Sezon trzeci trzyma wysoką formę.
A ona tak jakby tylko na to czekała. Gubcio jednak trzymał fason, pewnie za mało whisky wypili;)
W następnym odcinku może będzie co, w końcu apokalipsa i muszą korzystać z życia:)
no sutuacja jak mizdzy sie do Merle`a poracha :P a Gubcio sie nachylił jakby chciał sprawdzić czy na niego leci ;)
hehe no racja racja oboje na siebie lecą :P z tym że Andrea ma prawdziwą chcice, a le nie wiem co planuje Governor :P
Ja myślę że możliwe że że Andrea połapie się z jakim naprawdę człowiekiem ma do czynienia i będzie się chciała z tego wycofać, ale już będzie za późno, bo Gubernator już się nie będzie z nią cackał udając milutkiego i ją zgwałci.
no ja juz kiedyś mówiłam, że ofiarą Gubernatora nie będzie Michonne a Andrea i wszystko do tego zmierza ;)
Biorąc pod uwagę to że pokazali śmierć Lori w dosyć drastyczny sposób, to myślę że mogą nie mieć jakiś większych oporów przed pokazaniem sceny gwałtu. Tak samo inne mocne sceny związane z Gubernatorem.
no bo w sumie scena gwałtu nawet w komiksie nie była pokazana dosłownie - Glen wszystko słyszał i tyle, "jedynie" pokazali ją zmasakrowaną, pobitą... na cos takiego myśle pozwolą o ile nie mają innych planów, bo póki co nie kalkuluje mi się za bardzo :P
Niestety, a może i stety, to nie będzie miało miejsca. Z zapowiedzi można wywnioskować, że Michonne opuści Woodbury, a później zapewne trafi do więzienia. Moim zdaniem jest to zabieg bardzo dobry. Dzięki temu trochę lepiej rozwinie się akcja. Mich zaznajomiona z ogólnym stanem miasteczka będzie mogła zdać pełen raport z jej obserwacji Rickowi, co lepiej przygotuje grupę na możliwy atak ze strony Gubernatora. Będzie o wiele ciekawiej. No tak mi się przynajmniej wydaje. A wracając do opuszczenia przez Mich Woodbury, to najprawdopodobniej nastąpi to już w następnym odcinku. Widać jak dostaje ona swój miecz, po czym idzie się gdzieś wyżyć. Sama się z nim nie rozstanie więc wiadomo czym to się skończy.
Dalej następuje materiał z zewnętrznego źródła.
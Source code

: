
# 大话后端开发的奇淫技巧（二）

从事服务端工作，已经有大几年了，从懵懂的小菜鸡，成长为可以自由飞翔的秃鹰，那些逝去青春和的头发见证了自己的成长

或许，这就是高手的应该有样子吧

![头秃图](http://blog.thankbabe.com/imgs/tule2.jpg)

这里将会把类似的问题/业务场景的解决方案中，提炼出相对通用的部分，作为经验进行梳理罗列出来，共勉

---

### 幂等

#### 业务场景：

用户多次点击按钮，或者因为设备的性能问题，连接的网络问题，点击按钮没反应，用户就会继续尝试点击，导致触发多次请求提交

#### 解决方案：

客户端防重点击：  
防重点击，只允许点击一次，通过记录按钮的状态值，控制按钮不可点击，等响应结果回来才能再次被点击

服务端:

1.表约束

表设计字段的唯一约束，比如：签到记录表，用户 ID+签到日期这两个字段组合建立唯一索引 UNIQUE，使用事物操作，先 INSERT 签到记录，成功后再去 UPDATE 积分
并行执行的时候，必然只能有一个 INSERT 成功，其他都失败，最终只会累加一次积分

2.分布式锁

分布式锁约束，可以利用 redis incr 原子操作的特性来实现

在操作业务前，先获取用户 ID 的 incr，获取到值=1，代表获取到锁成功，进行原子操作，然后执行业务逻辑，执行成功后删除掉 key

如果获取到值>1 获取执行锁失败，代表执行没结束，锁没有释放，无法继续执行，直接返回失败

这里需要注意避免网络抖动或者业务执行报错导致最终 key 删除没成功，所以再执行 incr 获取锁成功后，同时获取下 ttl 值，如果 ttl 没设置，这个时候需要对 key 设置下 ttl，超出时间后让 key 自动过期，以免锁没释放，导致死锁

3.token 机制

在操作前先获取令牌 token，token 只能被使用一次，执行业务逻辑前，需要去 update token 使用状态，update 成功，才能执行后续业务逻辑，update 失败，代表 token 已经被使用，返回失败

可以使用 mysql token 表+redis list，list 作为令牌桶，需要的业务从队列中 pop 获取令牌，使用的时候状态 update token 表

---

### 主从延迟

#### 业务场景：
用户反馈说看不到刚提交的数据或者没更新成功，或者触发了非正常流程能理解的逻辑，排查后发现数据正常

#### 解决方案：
PS. To już do Tortugi. Znalazłem ciekawy wywiad z Kirkmanem, który w subtelny sposób powiedział, iż są duże prawdopodobieństwa na to, że w nadchodzącym epizodzie pojawi się nie kto inny jak sama Penny. Tylko zastanawia mnie jedno, w jakim stanie ona będzie, żywa czy martwa? Słyszałem, ze w planach jest opanowanie Woodbury przez zombie. Gdyby jego córka zginęła w takich okolicznościach, to w Gubernatorze może pęknąć ten ostatek szkieletu moralnego, i może w tedy pokaże pełnię swoich możliwości. Co Wy na to?
skoro Michonne sama opuści woodbury i mówisz ze trafi do więzienia to obstawiam że Merle poczłapie za nią ;)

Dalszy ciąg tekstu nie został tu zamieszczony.